All entries must come back exactly as given, with no pictures in the copy.

Records drawn from a dataset:
Start of Block
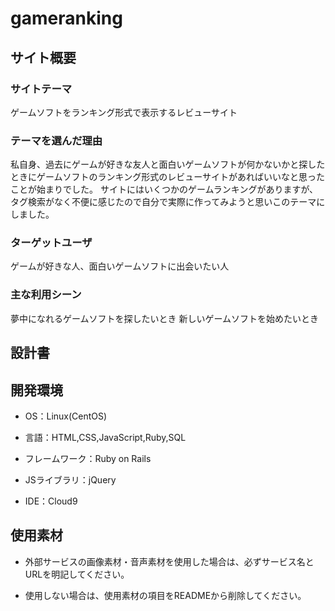 # gameranking

## サイト概要

### サイトテーマ

ゲームソフトをランキング形式で表示するレビューサイト

### テーマを選んだ理由

私自身、過去にゲームが好きな友人と面白いゲームソフトが何かないかと探したときにゲームソフトのランキング形式のレビューサイトがあればいいなと思ったことが始まりでした。
サイトにはいくつかのゲームランキングがありますが、タグ検索がなく不便に感じたので自分で実際に作ってみようと思いこのテーマにしました。


### ターゲットユーザ

ゲームが好きな人、面白いゲームソフトに出会いたい人

### 主な利用シーン

夢中になれるゲームソフトを探したいとき
新しいゲームソフトを始めたいとき


## 設計書



## 開発環境

- OS：Linux(CentOS)

- 言語：HTML,CSS,JavaScript,Ruby,SQL

- フレームワーク：Ruby on Rails

- JSライブラリ：jQuery

- IDE：Cloud9

## 使用素材

- 外部サービスの画像素材・音声素材を使用した場合は、必ずサービス名とURLを明記してください。

- 使用しない場合は、使用素材の項目をREADMEから削除してください。
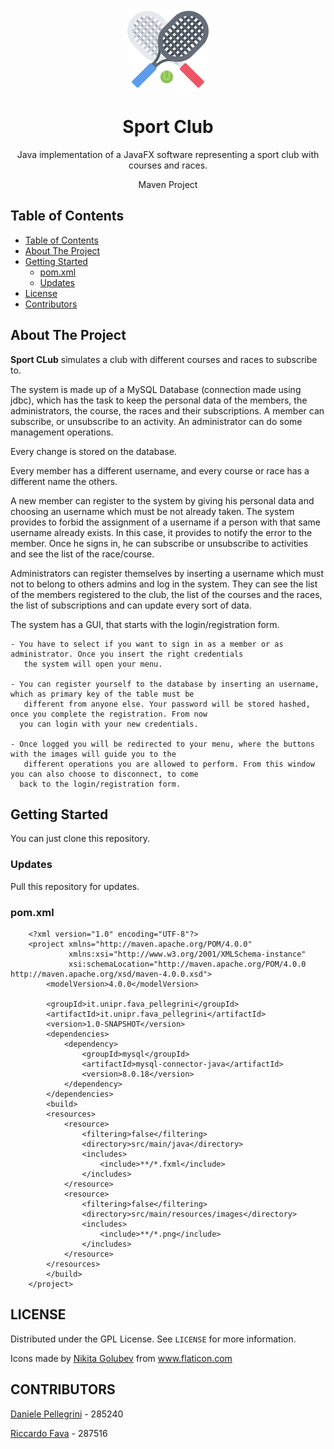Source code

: <!-- PROJECT LOGO -->
  <br />
    <p align="center">
  <a href="https://github.com/danielepelleg/software_engineering">
    <img src="src/main/resources/images/racket.png" alt="Logo" width="130" height="130">
  </a>
  <h1 align="center">Sport Club</h1>
  <p align="center">
    Java implementation of a JavaFX software representing a sport club with courses and races.
  </p>
  <p align="center">
    Maven Project
  </p>
  
  <!-- TABLE OF CONTENTS -->
  ## Table of Contents
  
  - [Table of Contents](#table-of-contents)
  - [About The Project](#about-the-project)
  - [Getting Started](#getting-started)
    - [pom.xml](#pom.xml)
    - [Updates](#updates)
  - [License](#license)
  - [Contributors](#contributors)
   
   <!-- ABOUT THE PROJECT -->
   ## About The Project
   **Sport CLub** simulates a club with different courses and races to subscribe to. 
   
   The system is made up of a MySQL Database (connection made using jdbc), which has the task to keep the personal data 
   of the members, the administrators, the course, the races and their subscriptions. A member can subscribe, 
   or unsubscribe to an activity. An administrator can do some management operations.
   
   Every change is stored on the database.
   
   Every member has a different username, and every course or race has a different name the others.
   
   A new member can register to the system by giving his personal data and choosing an username which must be not 
   already taken. The system provides to forbid the assignment of a username if a person with that same username already 
   exists. In this case, it provides to notify the error to the member. Once he signs in, he can subscribe or unsubscribe
   to activities and see the list of the race/course.
   
   Administrators can register themselves by inserting a username which must not to belong to others admins and log in 
   the system. They can see the list of the members registered to the club, the list of the courses and the races, the 
   list of subscriptions and can update every sort of data.
   
   The system has a GUI, that starts with the login/registration form.
    
    - You have to select if you want to sign in as a member or as administrator. Once you insert the right credentials
       the system will open your menu.
    
    - You can register yourself to the database by inserting an username, which as primary key of the table must be 
       different from anyone else. Your password will be stored hashed, once you complete the registration. From now
      you can login with your new credentials.
    
    - Once logged you will be redirected to your menu, where the buttons with the images will guide you to the 
       different operations you are allowed to perform. From this window you can also choose to disconnect, to come 
      back to the login/registration form.
    
    
   
  <!-- UML DIAGRAMS  -->
   
   <!-- GETTING STARTED -->
   ## Getting Started
   You can just clone this repository.
   
   ### Updates
   Pull this repository for updates.
   
   ### pom.xml
        <?xml version="1.0" encoding="UTF-8"?>
        <project xmlns="http://maven.apache.org/POM/4.0.0"
                 xmlns:xsi="http://www.w3.org/2001/XMLSchema-instance"
                 xsi:schemaLocation="http://maven.apache.org/POM/4.0.0 http://maven.apache.org/xsd/maven-4.0.0.xsd">
            <modelVersion>4.0.0</modelVersion>
        
            <groupId>it.unipr.fava_pellegrini</groupId>
            <artifactId>it.unipr.fava_pellegrini</artifactId>
            <version>1.0-SNAPSHOT</version>
            <dependencies>
                <dependency>
                    <groupId>mysql</groupId>
                    <artifactId>mysql-connector-java</artifactId>
                    <version>8.0.18</version>
                </dependency>
            </dependencies>
            <build>
            <resources>
                <resource>
                    <filtering>false</filtering>
                    <directory>src/main/java</directory>
                    <includes>
                        <include>**/*.fxml</include>
                    </includes>
                </resource>
                <resource>
                    <filtering>false</filtering>
                    <directory>src/main/resources/images</directory>
                    <includes>
                        <include>**/*.png</include>
                    </includes>
                </resource>
            </resources>
            </build>
        </project>
   
   <!-- LICENSE -->
   ## LICENSE
   Distributed under the GPL License. See `LICENSE` for more information.
   <div>Icons made by <a href="https://www.flaticon.com/authors/nikita-golubev" title="Nikita Golubev">Nikita Golubev</a> from <a href="https://www.flaticon.com/" title="Flaticon">www.flaticon.com</a></div>
      
   <!-- CONTRIBUTORS -->
   ## CONTRIBUTORS
   [Daniele Pellegrini](https://github.com/danielepelleg) - 285240
   
   [Riccardo Fava](https://github.com/BeleRicks11) - 287516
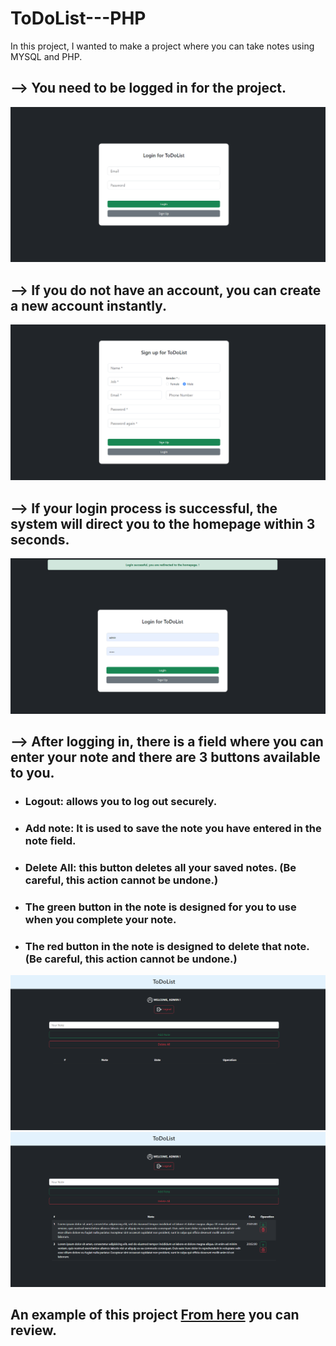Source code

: # ToDoList---PHP

In this project, I wanted to make a project where you can take notes using MYSQL and PHP.

<h2>--> You need to be logged in for the project.</h2>

<img src="assets/img/todolist/1.png" />

<h2>--> If you do not have an account, you can create a new account instantly.</h2>

<img src="assets/img/todolist/2.png" />

<h2>--> If your login process is successful, the system will direct you to the homepage within 3 seconds.</h2>

<img src="assets/img/todolist/3.png" />

<h2>--> After logging in, there is a field where you can enter your note and there are 3 buttons available to you.</h2>

- <h3>Logout: allows you to log out securely.</h3>
- <h3>Add note: It is used to save the note you have entered in the note field.</h3>
- <h3>Delete All: this button deletes all your saved notes. (Be careful, this action cannot be undone.)</h3>
- <h3>The green button in the note is designed for you to use when you complete your note.</h3>
- <h3>The red button in the note is designed to delete that note. (Be careful, this action cannot be undone.)</h3>

<img src="assets/img/todolist/4.png" />

<img src="assets/img/todolist/5.png" />

<b> <h2>An example of this project <a href="https://project.4lphasoftware.com/todolist">From here</a> you can review. </h2></b>

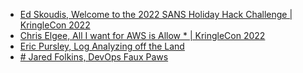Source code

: - [Ed Skoudis, Welcome to the 2022 SANS Holiday Hack Challenge | KringleCon 2022](https://www.youtube.com/watch?v=4EStXLwBfFg)
- [Chris Elgee, All I want for AWS is Allow * | KringleCon 2022](https://www.youtube.com/watch?v=t-xDvVUialo)
- [Eric Pursley, Log Analyzing off the Land](https://www.youtube.com/watch?v=5NZeHYPMXAE)
- [# Jared Folkins, DevOps Faux Paws](https://www.youtube.com/watch?v=vIQY_FH1SVk)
End of Block
## SOLUTION TO THE PROBLEM
 # gameranking

## サイト概要

### サイトテーマ

ゲームソフトをランキング形式で表示するレビューサイト

### テーマを選んだ理由

私自身、過去にゲームが好きな友人と面白いゲームソフトが何かないかと探したときにゲームソフトのランキング形式のレビューサイトがあればいいなと思ったことが始まりでした。
サイトにはいくつかのゲームランキングがありますが、タグ検索がなく不便に感じたので自分で実際に作ってみようと思いこのテーマにしました。


### ターゲットユーザ

ゲームが好きな人、面白いゲームソフトに出会いたい人

### 主な利用シーン

夢中になれるゲームソフトを探したいとき
新しいゲームソフトを始めたいとき


## 設計書



## 開発環境

- OS：Linux(CentOS)

- 言語：HTML,CSS,JavaScript,Ruby,SQL

- フレームワーク：Ruby on Rails

- JSライブラリ：jQuery

- IDE：Cloud9

## 使用素材

- 外部サービスの画像素材・音声素材を使用した場合は、必ずサービス名とURLを明記してください。

- 使用しない場合は、使用素材の項目をREADMEから削除してください。
Source code

: <!-- PROJECT LOGO -->
  <br />
    <p align="center">
  <a href="https://github.com/danielepelleg/software_engineering">
    <img src="src/main/resources/images/racket.png" alt="Logo" width="130" height="130">
  </a>
  <h1 align="center">Sport Club</h1>
  <p align="center">
    Java implementation of a JavaFX software representing a sport club with courses and races.
  </p>
  <p align="center">
    Maven Project
  </p>
  
  <!-- TABLE OF CONTENTS -->
  ## Table of Contents
  
  - [Table of Contents](#table-of-contents)
  - [About The Project](#about-the-project)
  - [Getting Started](#getting-started)
    - [pom.xml](#pom.xml)
    - [Updates](#updates)
  - [License](#license)
  - [Contributors](#contributors)
   
   <!-- ABOUT THE PROJECT -->
   ## About The Project
   **Sport CLub** simulates a club with different courses and races to subscribe to. 
   
   The system is made up of a MySQL Database (connection made using jdbc), which has the task to keep the personal data 
   of the members, the administrators, the course, the races and their subscriptions. A member can subscribe, 
   or unsubscribe to an activity. An administrator can do some management operations.
   
   Every change is stored on the database.
   
   Every member has a different username, and every course or race has a different name the others.
   
   A new member can register to the system by giving his personal data and choosing an username which must be not 
   already taken. The system provides to forbid the assignment of a username if a person with that same username already 
   exists. In this case, it provides to notify the error to the member. Once he signs in, he can subscribe or unsubscribe
   to activities and see the list of the race/course.
   
   Administrators can register themselves by inserting a username which must not to belong to others admins and log in 
   the system. They can see the list of the members registered to the club, the list of the courses and the races, the 
   list of subscriptions and can update every sort of data.
   
   The system has a GUI, that starts with the login/registration form.
    
    - You have to select if you want to sign in as a member or as administrator. Once you insert the right credentials
       the system will open your menu.
    
    - You can register yourself to the database by inserting an username, which as primary key of the table must be 
       different from anyone else. Your password will be stored hashed, once you complete the registration. From now
      you can login with your new credentials.
    
    - Once logged you will be redirected to your menu, where the buttons with the images will guide you to the 
       different operations you are allowed to perform. From this window you can also choose to disconnect, to come 
      back to the login/registration form.
    
    
   
  <!-- UML DIAGRAMS  -->
   
   <!-- GETTING STARTED -->
   ## Getting Started
   You can just clone this repository.
   
   ### Updates
   Pull this repository for updates.
   
   ### pom.xml
        <?xml version="1.0" encoding="UTF-8"?>
        <project xmlns="http://maven.apache.org/POM/4.0.0"
                 xmlns:xsi="http://www.w3.org/2001/XMLSchema-instance"
                 xsi:schemaLocation="http://maven.apache.org/POM/4.0.0 http://maven.apache.org/xsd/maven-4.0.0.xsd">
            <modelVersion>4.0.0</modelVersion>
        
            <groupId>it.unipr.fava_pellegrini</groupId>
            <artifactId>it.unipr.fava_pellegrini</artifactId>
            <version>1.0-SNAPSHOT</version>
            <dependencies>
                <dependency>
                    <groupId>mysql</groupId>
                    <artifactId>mysql-connector-java</artifactId>
                    <version>8.0.18</version>
                </dependency>
            </dependencies>
            <build>
            <resources>
                <resource>
                    <filtering>false</filtering>
                    <directory>src/main/java</directory>
                    <includes>
                        <include>**/*.fxml</include>
                    </includes>
                </resource>
                <resource>
                    <filtering>false</filtering>
                    <directory>src/main/resources/images</directory>
                    <includes>
                        <include>**/*.png</include>
                    </includes>
                </resource>
            </resources>
            </build>
        </project>
   
   <!-- LICENSE -->
   ## LICENSE
   Distributed under the GPL License. See `LICENSE` for more information.
   <div>Icons made by <a href="https://www.flaticon.com/authors/nikita-golubev" title="Nikita Golubev">Nikita Golubev</a> from <a href="https://www.flaticon.com/" title="Flaticon">www.flaticon.com</a></div>
      
   <!-- CONTRIBUTORS -->
   ## CONTRIBUTORS
   [Daniele Pellegrini](https://github.com/danielepelleg) - 285240
   
   [Riccardo Fava](https://github.com/BeleRicks11) - 287516
Source code

: # ToDoList---PHP

In this project, I wanted to make a project where you can take notes using MYSQL and PHP.

<h2>--> You need to be logged in for the project.</h2>

<img src="assets/img/todolist/1.png" />

<h2>--> If you do not have an account, you can create a new account instantly.</h2>

<img src="assets/img/todolist/2.png" />

<h2>--> If your login process is successful, the system will direct you to the homepage within 3 seconds.</h2>

<img src="assets/img/todolist/3.png" />

<h2>--> After logging in, there is a field where you can enter your note and there are 3 buttons available to you.</h2>

- <h3>Logout: allows you to log out securely.</h3>
- <h3>Add note: It is used to save the note you have entered in the note field.</h3>
- <h3>Delete All: this button deletes all your saved notes. (Be careful, this action cannot be undone.)</h3>
- <h3>The green button in the note is designed for you to use when you complete your note.</h3>
- <h3>The red button in the note is designed to delete that note. (Be careful, this action cannot be undone.)</h3>

<img src="assets/img/todolist/4.png" />

<img src="assets/img/todolist/5.png" />

<b> <h2>An example of this project <a href="https://project.4lphasoftware.com/todolist">From here</a> you can review. </h2></b>

Source code

: - [Ed Skoudis, Welcome to the 2022 SANS Holiday Hack Challenge | KringleCon 2022](https://www.youtube.com/watch?v=4EStXLwBfFg)
- [Chris Elgee, All I want for AWS is Allow * | KringleCon 2022](https://www.youtube.com/watch?v=t-xDvVUialo)
- [Eric Pursley, Log Analyzing off the Land](https://www.youtube.com/watch?v=5NZeHYPMXAE)
- [# Jared Folkins, DevOps Faux Paws](https://www.youtube.com/watch?v=vIQY_FH1SVk)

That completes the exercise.